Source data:
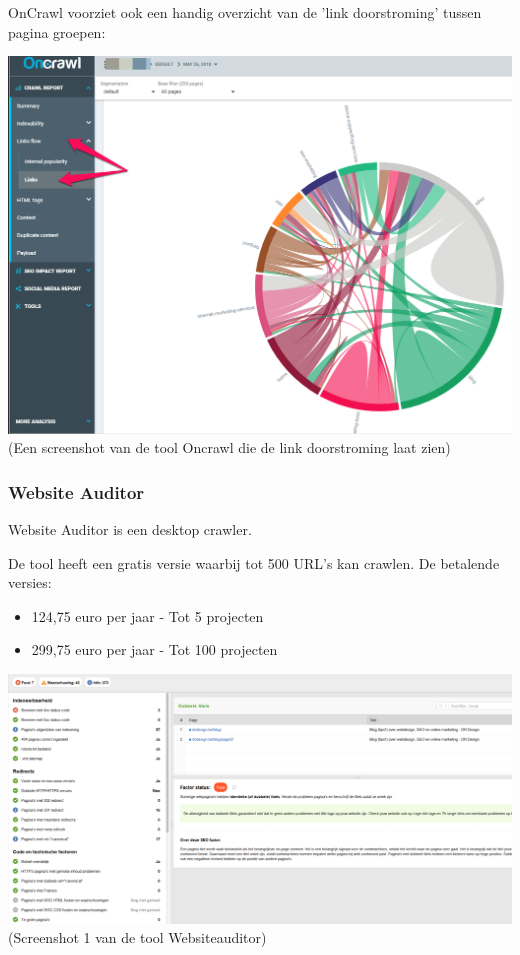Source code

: OnCrawl voorziet ook een handig overzicht van de 'link doorstroming' tussen pagina groepen: 

\includegraphics[width=\linewidth]{Bachelorproef/bachelor/img/oncrawl-link-visualization.png}
(Een screenshot van de tool Oncrawl die de link doorstroming laat zien)

\subsubsection{Website Auditor}
\label{ch: Website Auditor}

Website Auditor is een desktop crawler. 

De tool heeft een gratis versie waarbij tot 500 URL's kan crawlen. 
De betalende versies: 
\begin{itemize}
\item 124,75 euro per jaar - Tot 5 projecten
\item 299,75 euro per jaar - Tot 100 projecten
\end{itemize}

\includegraphics[width=\linewidth]{Bachelorproef/bachelor/img/websiteauditor.PNG}
(Screenshot 1 van de tool Websiteauditor)

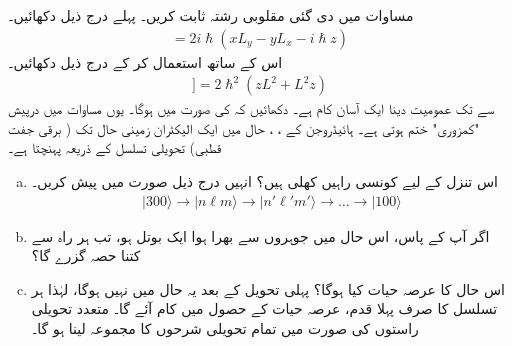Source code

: مساوات      میں دی گئی  مقلوبی  رشتہ ثابت کریں۔   پہلے درج ذیل دکھائیں۔
\begin{align*}
	[L^2, z] = 2i\hslash(xL_y-yL_x-i\hslash z)
\end{align*}
اس  کے ساتھ    استعمال کر کے درج ذیل دکھائیں۔
\begin{align*}
[L^2, [L^2, z]] = 2\hslash^2(zL^2+L^2z)	
\end{align*}
 سے  تک عمومیت دینا  ایک آسان کام ہے۔
دکھائیں کہ  کی صورت میں  ہوگا۔  یوں مساوات   میں درپیش  "کمزوری"   ختم ہوتی ہے۔
ہائیڈروجن کے ،  ،    حال میں ایک الیکٹران زمینی حال تک ( برقی جفت قطبی)  تحویلی تسلسل  کے ذریعہ  پہنچتا ہے۔
\begin{enumerate}[a.]
\item
 اس تنزل کے لیے کونسی راہیں کھلی ہیں؟ انہیں درج ذیل صورت میں پیش کریں۔
\begin{align*}
	|300\rangle\to | n\ell m\rangle\to | n'\ell'm'\rangle\to\dots\to|100\rangle
\end{align*}
\item
 اگر آپ کے پاس،   اس حال میں جوہروں سے بھرا ہوا   ایک بوتل ہو،  تب ہر راہ  سے کتنا حصہ گزرے گا؟
\item
 اس حال کا عرصہ حیات کیا ہوگا؟    پہلی تحویل کے بعد یہ حال  میں نہیں ہوگا،  لہٰذا ہر  تسلسل   کا    صرف پہلا قدم،  عرصہ حیات  کے حصول میں کام آئے گا۔ متعدد تحویلی  راستوں کی صورت میں تمام تحویلی شرحوں  کا مجموعہ لینا ہو گا۔
 \end{enumerate}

AIM OF THE EXERCISE:
Could you copy, exactly and with no pictures, each line from the first one above to the line holding "(Een screenshot van"?

TASK ANSWER:
Source code

: OnCrawl voorziet ook een handig overzicht van de 'link doorstroming' tussen pagina groepen: 

\includegraphics[width=\linewidth]{Bachelorproef/bachelor/img/oncrawl-link-visualization.png}
(Een screenshot van de tool Oncrawl die de link doorstroming laat zien)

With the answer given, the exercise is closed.